• [EXERCISE PROMPT]: Go through the entries and copy every line that has the string "Filter" in it.

• [MATERIAL TO PROCESS]:

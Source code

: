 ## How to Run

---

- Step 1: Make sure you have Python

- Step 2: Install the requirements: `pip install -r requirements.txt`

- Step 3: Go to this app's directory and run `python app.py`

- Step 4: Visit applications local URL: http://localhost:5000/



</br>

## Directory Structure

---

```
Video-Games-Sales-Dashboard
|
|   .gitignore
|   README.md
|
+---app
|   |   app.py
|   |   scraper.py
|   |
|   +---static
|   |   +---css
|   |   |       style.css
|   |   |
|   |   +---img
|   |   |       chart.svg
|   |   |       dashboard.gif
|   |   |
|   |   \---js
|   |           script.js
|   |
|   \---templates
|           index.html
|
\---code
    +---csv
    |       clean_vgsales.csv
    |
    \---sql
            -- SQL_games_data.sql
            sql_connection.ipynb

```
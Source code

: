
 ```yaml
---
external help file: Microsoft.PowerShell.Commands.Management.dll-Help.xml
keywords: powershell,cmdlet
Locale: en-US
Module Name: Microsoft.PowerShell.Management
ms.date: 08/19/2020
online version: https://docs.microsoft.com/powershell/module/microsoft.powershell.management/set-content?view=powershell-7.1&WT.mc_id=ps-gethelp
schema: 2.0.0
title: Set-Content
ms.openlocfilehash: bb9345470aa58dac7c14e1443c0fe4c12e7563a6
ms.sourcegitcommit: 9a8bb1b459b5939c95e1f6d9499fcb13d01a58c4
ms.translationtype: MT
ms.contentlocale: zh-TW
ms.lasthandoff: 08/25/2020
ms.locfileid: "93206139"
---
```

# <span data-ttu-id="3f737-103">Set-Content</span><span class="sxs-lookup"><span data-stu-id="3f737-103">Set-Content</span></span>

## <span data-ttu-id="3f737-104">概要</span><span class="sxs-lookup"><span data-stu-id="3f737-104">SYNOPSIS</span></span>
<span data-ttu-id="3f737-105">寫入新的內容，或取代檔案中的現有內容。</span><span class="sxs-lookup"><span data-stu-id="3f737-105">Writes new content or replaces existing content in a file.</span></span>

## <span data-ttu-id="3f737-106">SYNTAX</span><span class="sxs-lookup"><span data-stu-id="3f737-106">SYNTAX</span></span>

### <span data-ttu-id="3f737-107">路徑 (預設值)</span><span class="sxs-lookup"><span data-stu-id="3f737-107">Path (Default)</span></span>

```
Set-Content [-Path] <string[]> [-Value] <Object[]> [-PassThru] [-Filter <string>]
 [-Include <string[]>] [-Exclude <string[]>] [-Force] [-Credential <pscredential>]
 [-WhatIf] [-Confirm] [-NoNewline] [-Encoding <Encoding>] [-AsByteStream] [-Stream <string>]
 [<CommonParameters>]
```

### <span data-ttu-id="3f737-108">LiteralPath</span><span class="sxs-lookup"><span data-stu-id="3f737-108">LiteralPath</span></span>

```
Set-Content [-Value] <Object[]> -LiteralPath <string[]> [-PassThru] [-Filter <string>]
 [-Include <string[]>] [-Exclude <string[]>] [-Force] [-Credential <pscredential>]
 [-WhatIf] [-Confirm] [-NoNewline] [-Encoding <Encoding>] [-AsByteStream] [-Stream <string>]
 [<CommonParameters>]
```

• [ANSWER TO THIS EXERCISE]:
Set-Content [-Path] <string[]> [-Value] <Object[]> [-PassThru] [-Filter <string>]
Set-Content [-Value] <Object[]> -LiteralPath <string[]> [-PassThru] [-Filter <string>]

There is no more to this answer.